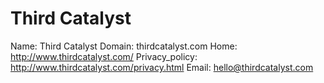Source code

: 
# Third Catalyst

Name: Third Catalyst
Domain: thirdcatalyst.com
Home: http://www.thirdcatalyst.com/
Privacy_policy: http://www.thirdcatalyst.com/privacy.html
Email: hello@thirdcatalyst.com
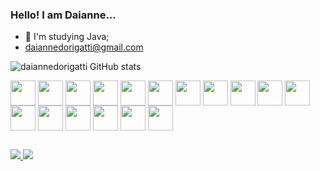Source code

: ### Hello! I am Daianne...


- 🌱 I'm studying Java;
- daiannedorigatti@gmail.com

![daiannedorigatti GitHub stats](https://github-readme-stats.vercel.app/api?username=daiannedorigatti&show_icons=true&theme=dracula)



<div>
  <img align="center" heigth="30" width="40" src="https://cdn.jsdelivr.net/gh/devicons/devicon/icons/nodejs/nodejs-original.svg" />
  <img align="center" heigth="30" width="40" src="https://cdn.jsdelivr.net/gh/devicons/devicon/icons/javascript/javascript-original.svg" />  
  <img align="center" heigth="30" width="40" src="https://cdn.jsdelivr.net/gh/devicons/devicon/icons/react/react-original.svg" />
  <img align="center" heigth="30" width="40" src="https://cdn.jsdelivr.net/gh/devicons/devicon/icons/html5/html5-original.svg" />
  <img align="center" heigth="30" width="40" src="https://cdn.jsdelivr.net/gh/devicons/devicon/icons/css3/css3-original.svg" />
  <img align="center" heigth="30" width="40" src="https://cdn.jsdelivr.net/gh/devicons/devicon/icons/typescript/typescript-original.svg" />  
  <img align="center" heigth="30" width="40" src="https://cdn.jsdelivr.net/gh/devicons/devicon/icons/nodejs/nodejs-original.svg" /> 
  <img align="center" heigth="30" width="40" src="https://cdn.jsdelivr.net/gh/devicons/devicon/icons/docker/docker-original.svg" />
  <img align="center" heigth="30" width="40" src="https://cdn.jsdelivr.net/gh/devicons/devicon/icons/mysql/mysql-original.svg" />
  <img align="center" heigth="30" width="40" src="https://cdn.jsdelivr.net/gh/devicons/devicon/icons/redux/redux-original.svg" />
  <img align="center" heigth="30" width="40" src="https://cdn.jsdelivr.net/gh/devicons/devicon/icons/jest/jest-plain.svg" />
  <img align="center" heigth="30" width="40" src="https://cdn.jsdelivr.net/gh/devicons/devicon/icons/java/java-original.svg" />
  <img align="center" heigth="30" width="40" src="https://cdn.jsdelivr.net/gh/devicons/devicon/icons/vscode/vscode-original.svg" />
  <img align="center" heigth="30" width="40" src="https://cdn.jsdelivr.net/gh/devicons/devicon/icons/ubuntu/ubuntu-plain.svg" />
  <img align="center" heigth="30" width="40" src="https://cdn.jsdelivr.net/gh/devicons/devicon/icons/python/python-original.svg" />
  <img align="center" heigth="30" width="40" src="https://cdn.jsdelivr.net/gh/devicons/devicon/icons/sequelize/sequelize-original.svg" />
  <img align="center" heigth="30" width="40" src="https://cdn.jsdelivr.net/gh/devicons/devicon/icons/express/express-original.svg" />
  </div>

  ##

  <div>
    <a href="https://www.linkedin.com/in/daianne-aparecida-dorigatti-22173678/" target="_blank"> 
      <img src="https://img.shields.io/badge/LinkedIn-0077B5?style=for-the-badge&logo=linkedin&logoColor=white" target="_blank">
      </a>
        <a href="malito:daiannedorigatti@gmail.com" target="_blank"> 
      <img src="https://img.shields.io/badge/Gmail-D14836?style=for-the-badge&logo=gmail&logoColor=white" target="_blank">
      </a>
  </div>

──────────

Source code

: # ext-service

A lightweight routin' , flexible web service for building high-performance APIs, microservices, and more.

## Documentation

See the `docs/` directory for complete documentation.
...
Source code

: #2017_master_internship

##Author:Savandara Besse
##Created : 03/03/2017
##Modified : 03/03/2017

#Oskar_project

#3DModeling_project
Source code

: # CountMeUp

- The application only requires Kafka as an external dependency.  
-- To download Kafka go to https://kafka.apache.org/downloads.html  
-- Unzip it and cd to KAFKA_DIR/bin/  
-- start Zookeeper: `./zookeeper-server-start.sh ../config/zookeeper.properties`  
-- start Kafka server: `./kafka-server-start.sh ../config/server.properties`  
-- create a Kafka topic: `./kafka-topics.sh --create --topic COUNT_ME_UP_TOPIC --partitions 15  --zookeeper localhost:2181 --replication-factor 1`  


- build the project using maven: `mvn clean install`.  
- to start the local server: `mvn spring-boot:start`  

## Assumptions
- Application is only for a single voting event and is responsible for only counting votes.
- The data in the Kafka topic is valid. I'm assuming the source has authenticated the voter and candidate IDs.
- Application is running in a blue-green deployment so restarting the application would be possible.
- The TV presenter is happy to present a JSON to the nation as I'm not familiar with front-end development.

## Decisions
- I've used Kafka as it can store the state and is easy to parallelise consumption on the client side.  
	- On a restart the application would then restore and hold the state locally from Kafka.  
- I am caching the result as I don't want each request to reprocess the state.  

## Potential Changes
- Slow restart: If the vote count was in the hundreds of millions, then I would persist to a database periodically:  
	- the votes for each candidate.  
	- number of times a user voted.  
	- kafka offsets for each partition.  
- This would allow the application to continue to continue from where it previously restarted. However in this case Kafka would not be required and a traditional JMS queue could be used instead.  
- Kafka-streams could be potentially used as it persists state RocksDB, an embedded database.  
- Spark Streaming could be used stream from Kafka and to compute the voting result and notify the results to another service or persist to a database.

──────────

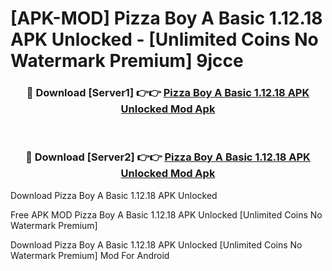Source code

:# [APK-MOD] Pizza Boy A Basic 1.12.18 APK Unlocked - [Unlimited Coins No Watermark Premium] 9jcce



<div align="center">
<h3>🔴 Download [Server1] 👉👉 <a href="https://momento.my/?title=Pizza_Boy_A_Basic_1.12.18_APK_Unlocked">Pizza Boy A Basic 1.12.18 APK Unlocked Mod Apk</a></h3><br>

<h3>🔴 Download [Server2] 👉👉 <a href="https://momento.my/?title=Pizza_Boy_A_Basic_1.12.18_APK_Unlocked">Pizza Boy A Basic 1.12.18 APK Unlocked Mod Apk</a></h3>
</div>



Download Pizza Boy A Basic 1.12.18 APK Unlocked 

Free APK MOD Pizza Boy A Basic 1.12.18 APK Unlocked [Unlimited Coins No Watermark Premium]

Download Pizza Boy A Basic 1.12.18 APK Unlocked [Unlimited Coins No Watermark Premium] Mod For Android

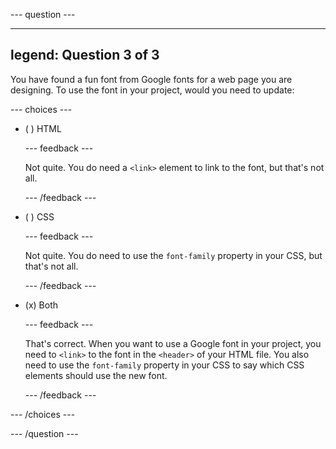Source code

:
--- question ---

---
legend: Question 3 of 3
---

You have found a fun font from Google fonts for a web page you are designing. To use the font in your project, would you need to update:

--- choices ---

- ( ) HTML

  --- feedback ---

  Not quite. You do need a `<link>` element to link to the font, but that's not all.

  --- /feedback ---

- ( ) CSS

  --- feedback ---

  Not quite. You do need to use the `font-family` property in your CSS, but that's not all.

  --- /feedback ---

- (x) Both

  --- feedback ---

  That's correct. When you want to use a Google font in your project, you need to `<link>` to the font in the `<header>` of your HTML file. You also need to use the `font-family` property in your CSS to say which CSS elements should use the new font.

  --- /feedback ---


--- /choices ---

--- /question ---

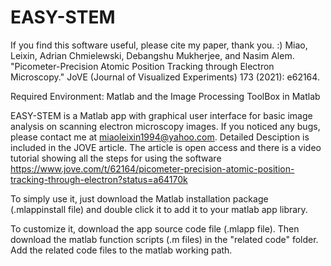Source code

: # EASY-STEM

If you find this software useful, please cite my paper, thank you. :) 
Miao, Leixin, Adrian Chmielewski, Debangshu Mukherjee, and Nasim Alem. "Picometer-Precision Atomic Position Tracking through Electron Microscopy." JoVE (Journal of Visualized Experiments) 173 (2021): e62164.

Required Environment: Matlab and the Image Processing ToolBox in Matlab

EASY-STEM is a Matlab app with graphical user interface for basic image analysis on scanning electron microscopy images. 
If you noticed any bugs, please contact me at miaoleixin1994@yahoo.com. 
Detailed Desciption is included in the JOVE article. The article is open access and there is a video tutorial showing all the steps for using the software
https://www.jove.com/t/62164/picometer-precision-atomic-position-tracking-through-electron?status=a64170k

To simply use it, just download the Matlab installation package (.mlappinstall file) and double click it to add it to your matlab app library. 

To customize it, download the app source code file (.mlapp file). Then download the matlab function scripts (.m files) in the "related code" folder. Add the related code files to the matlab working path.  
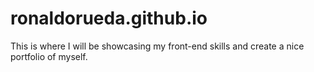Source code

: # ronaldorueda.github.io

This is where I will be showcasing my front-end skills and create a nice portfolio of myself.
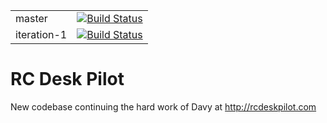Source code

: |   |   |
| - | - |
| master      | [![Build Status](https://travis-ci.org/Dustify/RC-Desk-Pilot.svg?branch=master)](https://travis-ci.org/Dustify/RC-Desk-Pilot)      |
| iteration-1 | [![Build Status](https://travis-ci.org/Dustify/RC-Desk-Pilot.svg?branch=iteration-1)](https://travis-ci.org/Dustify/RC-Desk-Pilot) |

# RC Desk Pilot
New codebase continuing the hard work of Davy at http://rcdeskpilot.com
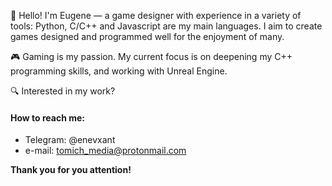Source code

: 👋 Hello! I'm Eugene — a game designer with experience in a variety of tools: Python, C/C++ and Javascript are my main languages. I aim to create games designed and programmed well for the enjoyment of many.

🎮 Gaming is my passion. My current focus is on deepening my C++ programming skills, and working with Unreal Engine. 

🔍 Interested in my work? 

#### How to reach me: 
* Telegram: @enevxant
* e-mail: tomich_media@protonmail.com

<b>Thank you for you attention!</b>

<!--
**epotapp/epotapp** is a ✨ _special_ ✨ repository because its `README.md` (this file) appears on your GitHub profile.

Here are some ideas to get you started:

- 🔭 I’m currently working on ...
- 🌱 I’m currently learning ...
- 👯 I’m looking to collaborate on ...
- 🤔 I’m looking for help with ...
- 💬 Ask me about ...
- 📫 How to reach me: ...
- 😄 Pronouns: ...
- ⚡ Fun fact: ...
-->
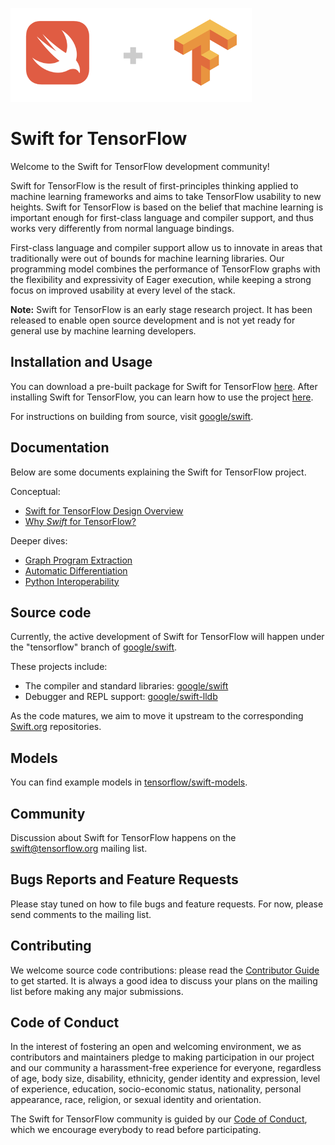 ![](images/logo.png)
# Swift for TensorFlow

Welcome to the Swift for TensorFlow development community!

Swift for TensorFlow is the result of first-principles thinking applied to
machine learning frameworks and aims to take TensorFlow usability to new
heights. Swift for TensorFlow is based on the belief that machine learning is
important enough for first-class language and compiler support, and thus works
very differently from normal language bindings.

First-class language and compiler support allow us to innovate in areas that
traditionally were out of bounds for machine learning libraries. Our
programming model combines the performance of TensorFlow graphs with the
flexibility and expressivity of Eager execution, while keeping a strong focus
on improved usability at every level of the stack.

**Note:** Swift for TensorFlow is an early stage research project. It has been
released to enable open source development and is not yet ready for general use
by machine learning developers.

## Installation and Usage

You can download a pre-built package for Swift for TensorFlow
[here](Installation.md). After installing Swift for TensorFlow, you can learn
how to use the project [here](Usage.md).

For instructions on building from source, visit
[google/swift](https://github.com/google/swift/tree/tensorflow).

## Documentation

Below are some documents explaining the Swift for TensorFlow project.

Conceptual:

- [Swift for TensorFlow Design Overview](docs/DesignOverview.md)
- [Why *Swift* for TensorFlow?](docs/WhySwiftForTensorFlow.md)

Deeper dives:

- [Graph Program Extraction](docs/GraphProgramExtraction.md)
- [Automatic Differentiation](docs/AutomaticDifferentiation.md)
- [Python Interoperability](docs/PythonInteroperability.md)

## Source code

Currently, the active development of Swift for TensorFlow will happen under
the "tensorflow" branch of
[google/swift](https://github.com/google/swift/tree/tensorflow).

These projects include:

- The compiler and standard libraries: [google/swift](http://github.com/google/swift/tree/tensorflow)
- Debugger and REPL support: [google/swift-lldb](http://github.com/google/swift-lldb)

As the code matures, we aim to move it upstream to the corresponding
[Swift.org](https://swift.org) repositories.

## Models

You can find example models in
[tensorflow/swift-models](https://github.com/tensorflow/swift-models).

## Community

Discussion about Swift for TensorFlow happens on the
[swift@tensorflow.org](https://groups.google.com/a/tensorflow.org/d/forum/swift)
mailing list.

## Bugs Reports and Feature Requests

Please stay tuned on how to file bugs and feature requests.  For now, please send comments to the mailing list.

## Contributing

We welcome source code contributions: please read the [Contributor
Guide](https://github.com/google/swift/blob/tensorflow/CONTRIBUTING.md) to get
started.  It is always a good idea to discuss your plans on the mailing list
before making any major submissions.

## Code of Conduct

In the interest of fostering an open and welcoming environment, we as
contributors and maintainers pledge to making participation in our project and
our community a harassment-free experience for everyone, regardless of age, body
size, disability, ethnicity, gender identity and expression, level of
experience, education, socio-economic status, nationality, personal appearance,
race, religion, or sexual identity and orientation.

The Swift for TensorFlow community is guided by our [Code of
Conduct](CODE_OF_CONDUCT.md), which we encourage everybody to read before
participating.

──────────

» REQUIRED ACTION
Extract every line above that contains the word "development".

» WRITTEN ANSWER
- The TV presenter is happy to present a JSON to the nation as I'm not familiar with front-end development.
Welcome to the Swift for TensorFlow development community!
released to enable open source development and is not yet ready for general use
Currently, the active development of Swift for TensorFlow will happen under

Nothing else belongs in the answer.